• **REQUIRED WORK**
Only the words of the entries are wanted, repeated exactly and without images.

(Stored items from a collection)
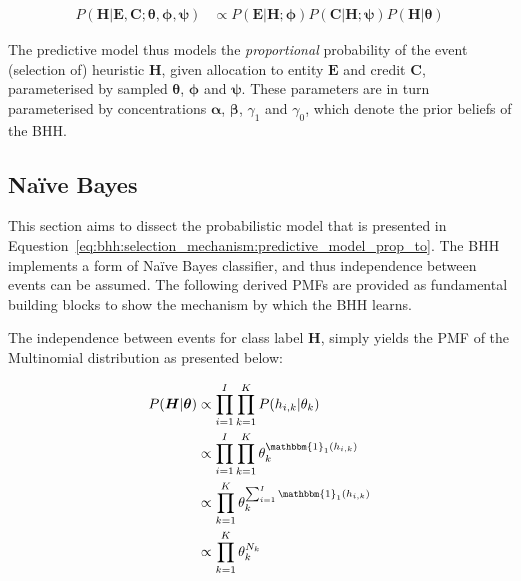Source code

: \begin{equation}
      \label{eq:bhh:selection_mechanism:predictive_model_prop_to}
      \begin{split}
            P(\boldsymbol{H} \vert \boldsymbol{E}, \boldsymbol{C};  \boldsymbol{\theta}, \boldsymbol{\phi}, \boldsymbol{\psi}) &\propto P(\boldsymbol{E} \vert \boldsymbol{H};  \boldsymbol{\phi})  P(\boldsymbol{C} \vert \boldsymbol{H};  \boldsymbol{\psi}) P(\boldsymbol{H} \vert \boldsymbol{\theta})
      \end{split}
\end{equation}

The predictive model thus models the \textit{proportional} probability of the event (selection of) heuristic $\boldsymbol{H}$, given allocation to entity $\boldsymbol{E}$ and credit $\boldsymbol{C}$, parameterised by sampled $\boldsymbol{\theta}$, $\boldsymbol{\phi}$ and $\boldsymbol{\psi}$. These parameters are in turn parameterised by concentrations $\boldsymbol{\alpha}$, $\boldsymbol{\beta}$, $\gamma_{1}$ and $\gamma_{0}$, which denote the prior beliefs of the \acs{BHH}.


\subsection{Naïve Bayes}\label{sec:bhh:selection_mechanism:naive_bayes}

This section aims to dissect the probabilistic model that is presented in Equestion~\eqref{eq:bhh:selection_mechanism:predictive_model_prop_to}. The \acs{BHH} implements a form of Naïve Bayes classifier, and thus independence between events can be assumed. The following derived \acp{PMF} are provided as fundamental building blocks to show the mechanism by which the \acs{BHH} learns.

The independence between events for class label $\boldsymbol{H}$, simply yields the \ac{PMF} of the Multinomial distribution as presented below:

\begin{equation}
      \label{eq:bhh:selection_mechanism:naive_bayes:h_pmf}
      \begin{split}
            P(\boldsymbol{H} \vert \boldsymbol{\theta})
            &\propto \prod_{i=1}^{I} \prod_{k=1}^{K} P(h_{i,k} \vert \theta_{k}) \\
            &\propto \prod_{i=1}^{I} \prod_{k=1}^{K} \theta_{k}^{\mathbbm{1}_{1}(h_{i,k})} \\
            &\propto \prod_{k=1}^{K} \theta_{k}^{\sum_{i=1}^{I} \mathbbm{1}_{1}(h_{i,k})} \\
            &\propto \prod_{k=1}^{K} \theta_{k}^{N_{k}}
      \end{split}
\end{equation}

• **EXERCISE SOLUTION**
Source code

: \begin{equation}
      \label{eq:bhh:selection_mechanism:predictive_model_prop_to}
      \begin{split}
            P(\boldsymbol{H} \vert \boldsymbol{E}, \boldsymbol{C};  \boldsymbol{\theta}, \boldsymbol{\phi}, \boldsymbol{\psi}) &\propto P(\boldsymbol{E} \vert \boldsymbol{H};  \boldsymbol{\phi})  P(\boldsymbol{C} \vert \boldsymbol{H};  \boldsymbol{\psi}) P(\boldsymbol{H} \vert \boldsymbol{\theta})
      \end{split}
\end{equation}

The predictive model thus models the \textit{proportional} probability of the event (selection of) heuristic $\boldsymbol{H}$, given allocation to entity $\boldsymbol{E}$ and credit $\boldsymbol{C}$, parameterised by sampled $\boldsymbol{\theta}$, $\boldsymbol{\phi}$ and $\boldsymbol{\psi}$. These parameters are in turn parameterised by concentrations $\boldsymbol{\alpha}$, $\boldsymbol{\beta}$, $\gamma_{1}$ and $\gamma_{0}$, which denote the prior beliefs of the \acs{BHH}.


\subsection{Naïve Bayes}\label{sec:bhh:selection_mechanism:naive_bayes}

This section aims to dissect the probabilistic model that is presented in Equestion~\eqref{eq:bhh:selection_mechanism:predictive_model_prop_to}. The \acs{BHH} implements a form of Naïve Bayes classifier, and thus independence between events can be assumed. The following derived \acp{PMF} are provided as fundamental building blocks to show the mechanism by which the \acs{BHH} learns.

The independence between events for class label $\boldsymbol{H}$, simply yields the \ac{PMF} of the Multinomial distribution as presented below:

\begin{equation}
      \label{eq:bhh:selection_mechanism:naive_bayes:h_pmf}
      \begin{split}
            P(\boldsymbol{H} \vert \boldsymbol{\theta})
            &\propto \prod_{i=1}^{I} \prod_{k=1}^{K} P(h_{i,k} \vert \theta_{k}) \\
            &\propto \prod_{i=1}^{I} \prod_{k=1}^{K} \theta_{k}^{\mathbbm{1}_{1}(h_{i,k})} \\
            &\propto \prod_{k=1}^{K} \theta_{k}^{\sum_{i=1}^{I} \mathbbm{1}_{1}(h_{i,k})} \\
            &\propto \prod_{k=1}^{K} \theta_{k}^{N_{k}}
      \end{split}
\end{equation}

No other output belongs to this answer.